AuT-One Day-being two or three states at once

http://www.tulsaworld.com/news/usworld/schr-dinger-s-cat-just-got-even-weirder-and-even/article_80dd357c-0b44-5a47-8900-21001ecb67cd.html

One day till publication of Spirals in Amber.  Actually, the publication process only begins on the 1rst, when the book goes to the publisher so another day or two may pass before its available.  I'm wondering if the artwork will be ready.  If not, there will be more delays, but I'm cautiously optimistic.

I haven't decided today which post to put up.  The fact that we actually do exist in multiple states made me save that article, but they're not really on the right path.  Eventually everyone will be familiar with my work and Schrodinger's cat can have peace outside of a box, curled up on top of Schrodinger's clean laundry like it should.

So instead of a post this morning, I will write the same memorial that many others have written better than me.

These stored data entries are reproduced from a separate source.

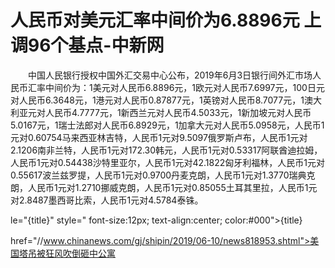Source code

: # 人民币对美元汇率中间价为6.8896元 上调96个基点-中新网

　　中国人民银行授权中国外汇交易中心公布，2019年6月3日银行间外汇市场人民币汇率中间价为：1美元对人民币6.8896元，1欧元对人民币7.6997元，100日元对人民币6.3648元，1港元对人民币0.87877元，1英镑对人民币8.7077元，1澳大利亚元对人民币4.7777元，1新西兰元对人民币4.5033元，1新加坡元对人民币5.0167元，1瑞士法郎对人民币6.8929元，1加拿大元对人民币5.0958元，人民币1元对0.60754马来西亚林吉特，人民币1元对9.5097俄罗斯卢布，人民币1元对2.1206南非兰特，人民币1元对172.30韩元，人民币1元对0.53317阿联酋迪拉姆，人民币1元对0.54438沙特里亚尔，人民币1元对42.1822匈牙利福林，人民币1元对0.55617波兰兹罗提，人民币1元对0.9700丹麦克朗，人民币1元对1.3770瑞典克朗，人民币1元对1.2710挪威克朗，人民币1元对0.85055土耳其里拉，人民币1元对2.8487墨西哥比索，人民币1元对4.5784泰铢。

le="{title}" style=" font-size:12px; text-align:center; color:#000">{title}

href="//www.chinanews.com/gj/shipin/2019/06-10/news818953.shtml">美国塔吊被狂风吹倒砸中公寓
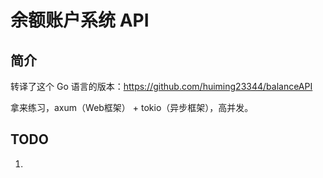 # 余额账户系统 API

## 简介

转译了这个 Go 语言的版本：https://github.com/huiming23344/balanceAPI

拿来练习，axum（Web框架） + tokio（异步框架），高并发。

## TODO

1. 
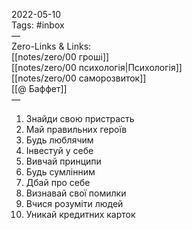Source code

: 2022-05-10  
Tags: #inbox  
—  
Zero-Links & Links:  
[[notes/zero/00 гроші]]  
[[notes/zero/00 психологія|Психологія]]  
[[notes/zero/00 саморозвиток]]  
[[@ Баффет]]  
— 

1. Знайди свою пристрасть
2. Май правильних героїв
3. Будь люблячим
4. Інвестуй у себе
5. Вивчай принципи
6. Будь сумлінним
7. Дбай про себе
8. Визнавай свої помилки
9. Вчися розуміти людей
10. Уникай кредитних карток
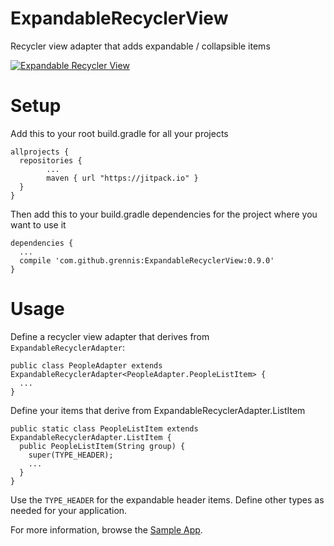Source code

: # ExpandableRecyclerView

Recycler view adapter that adds expandable / collapsible items

[![Expandable Recycler View](http://img.youtube.com/vi/2_E4ky0uXd8/0.jpg)](http://www.youtube.com/watch?v=2_E4ky0uXd8)

# Setup

Add this to your root build.gradle for all your projects

    allprojects {
      repositories {
            ...
            maven { url "https://jitpack.io" }
      }
    }

Then add this to your build.gradle dependencies for the project where you want to use it

    dependencies {
      ...
      compile 'com.github.grennis:ExpandableRecyclerView:0.9.0'
    }

# Usage

Define a recycler view adapter that derives from `ExpandableRecyclerAdapter`:

    public class PeopleAdapter extends ExpandableRecyclerAdapter<PeopleAdapter.PeopleListItem> {
      ...
    }

Define your items that derive from ExpandableRecyclerAdapter.ListItem

    public static class PeopleListItem extends ExpandableRecyclerAdapter.ListItem {
      public PeopleListItem(String group) {
        super(TYPE_HEADER);
        ...
      }
    }

Use the `TYPE_HEADER` for the expandable header items. Define other types as needed for your application.

For more information, browse the [Sample App](https://github.com/grennis/ExpandableRecyclerView/tree/master/app/src/main/java/com/innodroid/expandablerecyclerdemo).

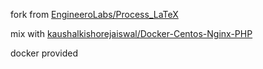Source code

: fork from [EngineeroLabs/Process_LaTeX](https://github.com/EngineeroLabs/Process_LaTeX)

mix with [kaushalkishorejaiswal/Docker-Centos-Nginx-PHP](https://github.com/kaushalkishorejaiswal/Docker-Centos-Nginx-PHP)

docker provided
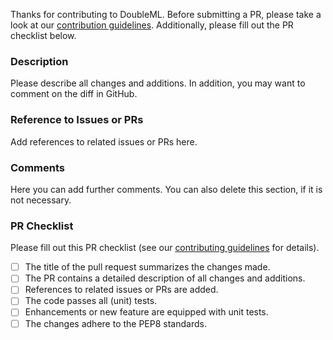 Thanks for contributing to DoubleML.
Before submitting a PR, please take a look at our [contribution guidelines](https://github.com/DoubleML/doubleml-for-py/blob/master/CONTRIBUTING.md).
Additionally, please fill out the PR checklist below.

### Description
Please describe all changes and additions.
In addition, you may want to comment on the diff in GitHub.

### Reference to Issues or PRs
Add references to related issues or PRs here.

### Comments
Here you can add further comments.
You can also delete this section, if it is not necessary.

### PR Checklist
Please fill out this PR checklist (see our [contributing guidelines](https://github.com/DoubleML/doubleml-for-py/blob/master/CONTRIBUTING.md#checklist-for-pull-requests-pr) for details).

- [ ] The title of the pull request summarizes the changes made.
- [ ] The PR contains a detailed description of all changes and additions.
- [ ] References to related issues or PRs are added.
- [ ] The code passes all (unit) tests.
- [ ] Enhancements or new feature are equipped with unit tests.
- [ ] The changes adhere to the PEP8 standards.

I want to take a second to say that it was the legal system that killed the gorilla in Cincinnati.  Yes, the lack of natural selection in the human species over the last few thousand years played a prominent role, but parents and kids will always do stupid things.  Natural selection is not that good. And yes, the zoo should have had an electric fence with enough juice to turn back the combined stupidity of the human race, but let's face it, that much electricity would have killed the kid anyway (although the gorilla would still be alive).  However, the legal system killed the gorilla in the end.  The child was fine.  Gorillas don't kill children, even ones that fail the family intelligence test.  What was going on in the mind of the gorilla?  Maybe he was wondering how he could barter the child for a ticket to Africa or a few moments of peace every week, Perhaps he was enjoying the notariety.  Perhaps the public would have killed the child with their voyeurism.  It's not like everyone took a deep breath and counted to 10.  Whose to say what had happened if they had ignored the gorilla or at least pretended to, instead of making monkeys of themselves...well technically we are monkeys.  But the public didn't have the chance to kill the child, although they participated in the death of the gorilla by "cheering it on."  I doubt the Gorilla had any interest in killing the child.  The zoo officials probably knew this. But they also knew if they didn't kill the gorilla, everyone involved would have been in court for the next 50 years if the child suffered the least injury.  Perhaps manslaughter charges would have been brought.  So, in the end, the Gorilla was put to death for playing with another monkey that had fallen in his cage by the legal system in abstentia.  And the balance of value of life between everything else in the world and people was maintained.  Since that valuation will eventually kill all of us, including that child, justice will be done in the end.  Perhaps natural selection is just taking its time.